Unfortunately, on every occasion
when the issue of internal or national security legislation, or any
of its components, such as counter-terrorism legislation or legislation
against organised crime, have been discussed in the recent past, an
entirely irrational, even hysterical response has greeted any such proposals,
and it has generally been argued that the IPC is capable of dealing
with every existing and emerging challenge. This is interesting, and
ascribes to the IPC something of a sacred and immutable character –
which no statute book in a changing world can ever enjoy. This is particularly
the case where patterns of criminal action have assumed proportions
that undermine the very fundamentals of the institutions of democracy
and of civil society.
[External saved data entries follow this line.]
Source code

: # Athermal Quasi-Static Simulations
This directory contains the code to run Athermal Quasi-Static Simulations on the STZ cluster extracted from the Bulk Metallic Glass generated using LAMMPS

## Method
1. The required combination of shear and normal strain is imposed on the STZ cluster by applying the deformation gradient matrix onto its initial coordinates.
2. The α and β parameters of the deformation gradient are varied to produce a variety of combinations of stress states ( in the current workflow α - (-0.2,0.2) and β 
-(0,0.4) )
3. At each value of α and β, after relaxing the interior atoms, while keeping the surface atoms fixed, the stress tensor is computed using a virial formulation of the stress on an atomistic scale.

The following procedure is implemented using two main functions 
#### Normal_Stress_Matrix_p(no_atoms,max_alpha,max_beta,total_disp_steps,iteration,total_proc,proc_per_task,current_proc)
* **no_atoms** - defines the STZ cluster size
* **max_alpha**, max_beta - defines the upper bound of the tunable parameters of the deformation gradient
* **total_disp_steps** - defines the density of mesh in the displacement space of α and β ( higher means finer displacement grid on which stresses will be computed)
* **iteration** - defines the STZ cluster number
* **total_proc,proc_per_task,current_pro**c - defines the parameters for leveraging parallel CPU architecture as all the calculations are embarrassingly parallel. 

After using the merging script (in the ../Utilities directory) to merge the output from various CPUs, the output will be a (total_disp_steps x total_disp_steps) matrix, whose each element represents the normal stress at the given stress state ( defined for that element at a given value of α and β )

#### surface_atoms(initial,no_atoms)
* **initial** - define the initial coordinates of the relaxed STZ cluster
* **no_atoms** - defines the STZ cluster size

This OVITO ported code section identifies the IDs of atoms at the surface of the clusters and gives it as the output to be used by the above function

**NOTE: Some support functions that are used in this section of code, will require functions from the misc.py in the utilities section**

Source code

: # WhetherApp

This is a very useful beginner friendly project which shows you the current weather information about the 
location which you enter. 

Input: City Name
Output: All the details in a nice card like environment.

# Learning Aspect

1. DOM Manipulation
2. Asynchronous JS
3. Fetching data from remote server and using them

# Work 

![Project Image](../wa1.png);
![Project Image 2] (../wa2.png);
It is high time we understood the dangers and
possibilities of a terrorised society, and the inadequacy of
the conventional law – which approaches criminal conduct as an individual
infraction violating individual rights – to deal with movements that
collectively subvert and disrupt the structures of governance and enforcement
themselves.
Confronted by such movements demands
not only ‘more stringent’ laws, but real-time legislative responses
that accommodate each significant transformation of criminal conduct.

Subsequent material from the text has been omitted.